Inflatie eurolanden fiks lager, prijzen voedsel stijgen nog hard
De prijzen in de eurolanden zijn in maart veel minder hard gestegen dan in februari. Dat komt vooral doordat gas, olie en andere energiebronnen goedkoper werden na de extreme prijsstijgingen van vorig jaar. Maar voedingsmiddelen werden wel in rap tempo duurder.
De inflatie voor de eurozone in maart kwam uit op 6,9 procent op jaarbasis, meldt Europees statistiekbureau Eurostat op basis van voorlopige cijfers. In februari werd het dagelijks leven voor consumenten in doorsnee nog 8,5 procent duurder dan een jaar eerder.
Energie werd gemiddeld 0,9 procent goedkoper dan in maart 2022, terwijl brandstoffen en elektriciteit in februari nog bijna 14 procent duurder waren dan een jaar eerder. Voedingsmiddelen, alcohol en tabak stegen juist harder in prijs dan in februari, namelijk met 15,4 procent.

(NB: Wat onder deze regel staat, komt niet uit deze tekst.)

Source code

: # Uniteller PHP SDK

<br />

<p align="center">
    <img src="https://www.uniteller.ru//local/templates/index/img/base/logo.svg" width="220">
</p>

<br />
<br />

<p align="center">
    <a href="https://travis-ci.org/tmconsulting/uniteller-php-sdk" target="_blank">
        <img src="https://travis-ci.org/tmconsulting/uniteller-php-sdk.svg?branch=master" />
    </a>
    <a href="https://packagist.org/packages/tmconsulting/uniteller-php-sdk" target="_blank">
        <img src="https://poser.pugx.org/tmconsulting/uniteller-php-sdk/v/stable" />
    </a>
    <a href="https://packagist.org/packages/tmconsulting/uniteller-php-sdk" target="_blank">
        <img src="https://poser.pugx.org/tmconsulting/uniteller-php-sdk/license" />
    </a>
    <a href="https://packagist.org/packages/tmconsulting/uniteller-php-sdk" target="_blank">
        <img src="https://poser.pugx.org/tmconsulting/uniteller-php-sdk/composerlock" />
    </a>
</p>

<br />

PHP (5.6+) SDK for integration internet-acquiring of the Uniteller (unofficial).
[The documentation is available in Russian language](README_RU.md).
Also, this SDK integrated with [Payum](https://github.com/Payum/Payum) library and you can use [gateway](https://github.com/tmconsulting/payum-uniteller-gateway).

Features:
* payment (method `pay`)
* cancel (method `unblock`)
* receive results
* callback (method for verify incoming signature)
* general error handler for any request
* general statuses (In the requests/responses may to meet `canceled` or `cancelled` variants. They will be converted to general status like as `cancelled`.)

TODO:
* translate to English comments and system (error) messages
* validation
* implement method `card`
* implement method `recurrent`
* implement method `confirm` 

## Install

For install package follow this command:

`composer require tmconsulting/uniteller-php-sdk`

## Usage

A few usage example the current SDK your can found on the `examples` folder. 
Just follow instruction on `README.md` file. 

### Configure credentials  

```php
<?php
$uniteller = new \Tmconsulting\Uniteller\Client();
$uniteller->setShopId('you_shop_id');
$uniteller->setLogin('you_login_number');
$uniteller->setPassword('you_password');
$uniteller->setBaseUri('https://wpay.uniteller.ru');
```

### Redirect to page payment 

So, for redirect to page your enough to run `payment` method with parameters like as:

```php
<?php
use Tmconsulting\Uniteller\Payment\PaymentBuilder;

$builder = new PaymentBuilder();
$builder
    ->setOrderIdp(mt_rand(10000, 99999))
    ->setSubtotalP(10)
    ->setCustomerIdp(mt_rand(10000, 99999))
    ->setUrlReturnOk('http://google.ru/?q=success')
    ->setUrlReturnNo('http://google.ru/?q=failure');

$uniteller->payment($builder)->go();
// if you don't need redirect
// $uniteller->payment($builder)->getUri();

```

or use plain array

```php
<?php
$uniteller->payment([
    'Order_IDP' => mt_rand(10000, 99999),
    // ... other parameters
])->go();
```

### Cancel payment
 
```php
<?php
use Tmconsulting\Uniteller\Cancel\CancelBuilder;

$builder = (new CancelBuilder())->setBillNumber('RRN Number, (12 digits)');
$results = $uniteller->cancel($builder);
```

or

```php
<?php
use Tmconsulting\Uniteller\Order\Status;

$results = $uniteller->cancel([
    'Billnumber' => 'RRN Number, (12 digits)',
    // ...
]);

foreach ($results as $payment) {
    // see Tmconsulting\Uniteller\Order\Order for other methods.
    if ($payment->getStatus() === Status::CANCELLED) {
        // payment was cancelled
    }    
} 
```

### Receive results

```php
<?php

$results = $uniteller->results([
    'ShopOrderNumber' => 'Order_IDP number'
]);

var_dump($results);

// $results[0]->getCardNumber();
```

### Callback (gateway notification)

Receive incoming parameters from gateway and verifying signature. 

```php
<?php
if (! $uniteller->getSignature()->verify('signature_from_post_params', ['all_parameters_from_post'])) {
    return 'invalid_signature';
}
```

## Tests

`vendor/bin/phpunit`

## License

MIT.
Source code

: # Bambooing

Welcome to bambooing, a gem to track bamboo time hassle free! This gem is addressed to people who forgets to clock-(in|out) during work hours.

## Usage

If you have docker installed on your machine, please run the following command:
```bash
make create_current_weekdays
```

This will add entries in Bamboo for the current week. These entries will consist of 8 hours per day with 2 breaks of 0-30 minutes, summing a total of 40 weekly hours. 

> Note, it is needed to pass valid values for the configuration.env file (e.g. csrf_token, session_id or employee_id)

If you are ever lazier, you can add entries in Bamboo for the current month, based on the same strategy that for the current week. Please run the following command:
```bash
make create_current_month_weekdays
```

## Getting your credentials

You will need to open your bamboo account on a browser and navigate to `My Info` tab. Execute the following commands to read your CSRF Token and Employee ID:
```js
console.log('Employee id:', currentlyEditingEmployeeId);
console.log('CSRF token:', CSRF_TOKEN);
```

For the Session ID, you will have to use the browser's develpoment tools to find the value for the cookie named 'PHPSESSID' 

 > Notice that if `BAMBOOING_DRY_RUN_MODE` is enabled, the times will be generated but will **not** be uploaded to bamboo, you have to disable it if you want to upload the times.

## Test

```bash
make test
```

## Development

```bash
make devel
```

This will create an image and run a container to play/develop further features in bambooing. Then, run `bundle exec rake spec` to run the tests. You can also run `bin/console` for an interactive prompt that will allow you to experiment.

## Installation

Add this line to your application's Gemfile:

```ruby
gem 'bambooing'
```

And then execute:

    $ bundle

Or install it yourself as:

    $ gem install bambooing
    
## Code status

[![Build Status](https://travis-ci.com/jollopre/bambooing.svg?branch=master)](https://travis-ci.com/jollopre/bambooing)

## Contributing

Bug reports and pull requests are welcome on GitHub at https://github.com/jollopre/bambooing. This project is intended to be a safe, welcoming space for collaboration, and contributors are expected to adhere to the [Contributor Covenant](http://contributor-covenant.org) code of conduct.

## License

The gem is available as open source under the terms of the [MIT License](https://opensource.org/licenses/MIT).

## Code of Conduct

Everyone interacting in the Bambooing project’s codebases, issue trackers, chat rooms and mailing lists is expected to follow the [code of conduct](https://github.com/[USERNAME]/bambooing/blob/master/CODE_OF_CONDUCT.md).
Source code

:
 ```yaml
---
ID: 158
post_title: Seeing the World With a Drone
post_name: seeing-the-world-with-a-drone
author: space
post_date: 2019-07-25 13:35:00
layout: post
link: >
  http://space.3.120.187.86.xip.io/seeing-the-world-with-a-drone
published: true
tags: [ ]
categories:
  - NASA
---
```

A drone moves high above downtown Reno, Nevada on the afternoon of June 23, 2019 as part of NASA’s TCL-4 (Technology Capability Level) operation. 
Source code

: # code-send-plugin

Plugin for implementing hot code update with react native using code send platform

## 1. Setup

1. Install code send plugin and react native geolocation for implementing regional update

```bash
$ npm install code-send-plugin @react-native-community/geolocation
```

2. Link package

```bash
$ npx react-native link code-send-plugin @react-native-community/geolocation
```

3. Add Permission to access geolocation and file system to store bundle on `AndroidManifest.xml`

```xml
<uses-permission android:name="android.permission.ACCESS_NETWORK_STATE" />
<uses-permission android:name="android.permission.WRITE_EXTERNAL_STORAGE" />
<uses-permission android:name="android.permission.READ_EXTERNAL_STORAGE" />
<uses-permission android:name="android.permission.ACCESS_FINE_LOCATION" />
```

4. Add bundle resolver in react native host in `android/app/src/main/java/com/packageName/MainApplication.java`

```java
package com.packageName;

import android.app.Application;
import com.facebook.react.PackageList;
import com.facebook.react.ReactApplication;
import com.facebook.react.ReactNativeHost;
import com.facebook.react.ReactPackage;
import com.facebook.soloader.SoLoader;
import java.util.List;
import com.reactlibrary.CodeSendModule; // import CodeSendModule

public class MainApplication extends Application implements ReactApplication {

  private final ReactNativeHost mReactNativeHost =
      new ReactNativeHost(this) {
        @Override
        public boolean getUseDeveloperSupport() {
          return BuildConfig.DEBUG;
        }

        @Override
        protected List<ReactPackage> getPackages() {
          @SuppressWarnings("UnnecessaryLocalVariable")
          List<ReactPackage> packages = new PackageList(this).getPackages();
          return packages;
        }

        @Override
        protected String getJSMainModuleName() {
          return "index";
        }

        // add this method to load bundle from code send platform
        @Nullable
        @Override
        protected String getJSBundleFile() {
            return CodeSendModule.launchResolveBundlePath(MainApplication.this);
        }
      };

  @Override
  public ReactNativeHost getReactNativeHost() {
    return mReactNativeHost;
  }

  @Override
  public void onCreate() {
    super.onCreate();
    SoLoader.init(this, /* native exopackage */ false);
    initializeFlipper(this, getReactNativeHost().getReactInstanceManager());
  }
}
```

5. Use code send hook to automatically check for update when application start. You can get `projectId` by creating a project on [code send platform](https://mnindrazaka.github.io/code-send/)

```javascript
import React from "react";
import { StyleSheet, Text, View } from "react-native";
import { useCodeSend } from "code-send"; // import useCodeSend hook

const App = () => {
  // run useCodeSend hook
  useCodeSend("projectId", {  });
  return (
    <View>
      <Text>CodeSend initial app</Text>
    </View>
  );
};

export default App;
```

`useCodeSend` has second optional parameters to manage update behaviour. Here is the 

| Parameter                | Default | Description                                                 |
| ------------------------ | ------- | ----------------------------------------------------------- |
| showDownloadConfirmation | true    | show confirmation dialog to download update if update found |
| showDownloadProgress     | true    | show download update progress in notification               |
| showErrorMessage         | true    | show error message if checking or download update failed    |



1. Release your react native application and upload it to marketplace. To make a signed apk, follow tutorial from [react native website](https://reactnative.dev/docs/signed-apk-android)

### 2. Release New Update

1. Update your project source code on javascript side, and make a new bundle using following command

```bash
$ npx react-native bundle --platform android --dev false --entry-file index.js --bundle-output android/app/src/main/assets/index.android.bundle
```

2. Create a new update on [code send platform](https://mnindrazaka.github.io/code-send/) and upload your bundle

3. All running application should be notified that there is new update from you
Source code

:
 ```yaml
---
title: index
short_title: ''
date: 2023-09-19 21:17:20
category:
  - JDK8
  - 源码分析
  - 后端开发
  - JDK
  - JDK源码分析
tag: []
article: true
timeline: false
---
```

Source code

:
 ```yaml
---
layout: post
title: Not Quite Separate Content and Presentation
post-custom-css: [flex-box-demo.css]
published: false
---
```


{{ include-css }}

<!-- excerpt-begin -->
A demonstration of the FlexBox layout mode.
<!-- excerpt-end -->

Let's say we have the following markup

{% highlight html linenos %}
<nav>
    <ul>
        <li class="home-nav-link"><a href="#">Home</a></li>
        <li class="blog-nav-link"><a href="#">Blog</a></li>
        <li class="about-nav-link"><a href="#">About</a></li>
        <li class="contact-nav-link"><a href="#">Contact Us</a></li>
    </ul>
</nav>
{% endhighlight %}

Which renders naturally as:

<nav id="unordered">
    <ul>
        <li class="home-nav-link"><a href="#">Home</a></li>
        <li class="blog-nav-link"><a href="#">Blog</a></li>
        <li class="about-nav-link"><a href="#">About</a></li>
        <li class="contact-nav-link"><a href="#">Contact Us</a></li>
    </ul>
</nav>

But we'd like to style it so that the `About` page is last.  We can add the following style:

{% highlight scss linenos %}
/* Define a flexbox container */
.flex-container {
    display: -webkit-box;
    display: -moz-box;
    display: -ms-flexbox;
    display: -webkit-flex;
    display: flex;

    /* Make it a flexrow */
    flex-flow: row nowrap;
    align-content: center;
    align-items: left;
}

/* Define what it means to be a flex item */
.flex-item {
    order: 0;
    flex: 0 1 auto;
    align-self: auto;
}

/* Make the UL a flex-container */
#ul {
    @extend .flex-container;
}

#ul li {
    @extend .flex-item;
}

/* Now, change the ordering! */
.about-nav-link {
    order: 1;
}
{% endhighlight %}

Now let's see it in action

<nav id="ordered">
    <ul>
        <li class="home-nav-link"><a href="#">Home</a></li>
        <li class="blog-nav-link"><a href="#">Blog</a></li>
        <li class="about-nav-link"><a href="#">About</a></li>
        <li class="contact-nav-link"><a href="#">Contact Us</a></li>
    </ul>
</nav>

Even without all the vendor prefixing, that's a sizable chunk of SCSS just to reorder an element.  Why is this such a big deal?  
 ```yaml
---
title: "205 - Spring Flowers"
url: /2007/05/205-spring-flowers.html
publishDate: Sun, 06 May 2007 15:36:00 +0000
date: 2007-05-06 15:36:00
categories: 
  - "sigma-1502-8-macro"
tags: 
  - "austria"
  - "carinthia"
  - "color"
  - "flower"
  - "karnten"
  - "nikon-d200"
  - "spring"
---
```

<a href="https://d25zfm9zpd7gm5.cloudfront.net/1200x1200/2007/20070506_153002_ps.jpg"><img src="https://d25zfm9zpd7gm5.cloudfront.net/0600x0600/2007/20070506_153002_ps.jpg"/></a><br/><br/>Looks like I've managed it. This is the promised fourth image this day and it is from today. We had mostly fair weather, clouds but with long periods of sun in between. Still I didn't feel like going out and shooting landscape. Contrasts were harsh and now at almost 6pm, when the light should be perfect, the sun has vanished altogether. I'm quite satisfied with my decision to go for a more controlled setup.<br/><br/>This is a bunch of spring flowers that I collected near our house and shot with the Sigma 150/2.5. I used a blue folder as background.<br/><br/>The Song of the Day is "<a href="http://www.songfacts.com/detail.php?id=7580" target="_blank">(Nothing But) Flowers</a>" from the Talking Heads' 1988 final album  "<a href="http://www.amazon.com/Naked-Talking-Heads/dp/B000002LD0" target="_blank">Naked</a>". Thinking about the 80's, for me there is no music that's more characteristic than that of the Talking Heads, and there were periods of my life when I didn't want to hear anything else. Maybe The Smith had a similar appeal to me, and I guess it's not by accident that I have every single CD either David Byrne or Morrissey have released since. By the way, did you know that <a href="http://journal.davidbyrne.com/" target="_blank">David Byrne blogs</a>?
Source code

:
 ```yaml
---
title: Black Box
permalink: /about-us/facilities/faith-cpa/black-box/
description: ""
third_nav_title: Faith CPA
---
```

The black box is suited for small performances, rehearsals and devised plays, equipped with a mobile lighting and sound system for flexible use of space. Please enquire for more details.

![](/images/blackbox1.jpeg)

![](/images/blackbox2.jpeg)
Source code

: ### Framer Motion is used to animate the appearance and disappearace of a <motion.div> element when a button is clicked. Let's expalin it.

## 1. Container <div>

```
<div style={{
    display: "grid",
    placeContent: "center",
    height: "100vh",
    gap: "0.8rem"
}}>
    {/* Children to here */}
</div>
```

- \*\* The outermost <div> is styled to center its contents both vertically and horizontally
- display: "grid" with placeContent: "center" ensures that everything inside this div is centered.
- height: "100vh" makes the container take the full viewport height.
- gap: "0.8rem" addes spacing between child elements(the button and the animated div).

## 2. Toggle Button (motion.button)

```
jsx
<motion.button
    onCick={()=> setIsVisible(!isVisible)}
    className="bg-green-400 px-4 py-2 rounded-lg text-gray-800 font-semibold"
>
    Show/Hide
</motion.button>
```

De Europese Centrale Bank (ECB) probeert sinds vorig jaar de inflatie omlaag te krijgen door de rentes te verhogen, wat geld lenen duurder maakt. Het is onwaarschijnlijk dat beleidsmakers zich tevreden stellen met de nieuwe inflatiecijfers. De kerninflatie, waar sterk schommelende prijzen voor energie, voedsel, tabak en alcohol niet in meewegen, steeg volgens de eerste raming van Eurostat namelijk nog steeds. In maart ging het om een toename van 5,7 procent, tegenover 5,6 procent in februari.
Eerder op de dag werd bekend dat de inflatie in Nederland sterk is afgenomen in maart. Het dagelijks leven was in die maand 4,4 duurder dan een jaar eerder, terwijl dat in februari nog 8 procent was.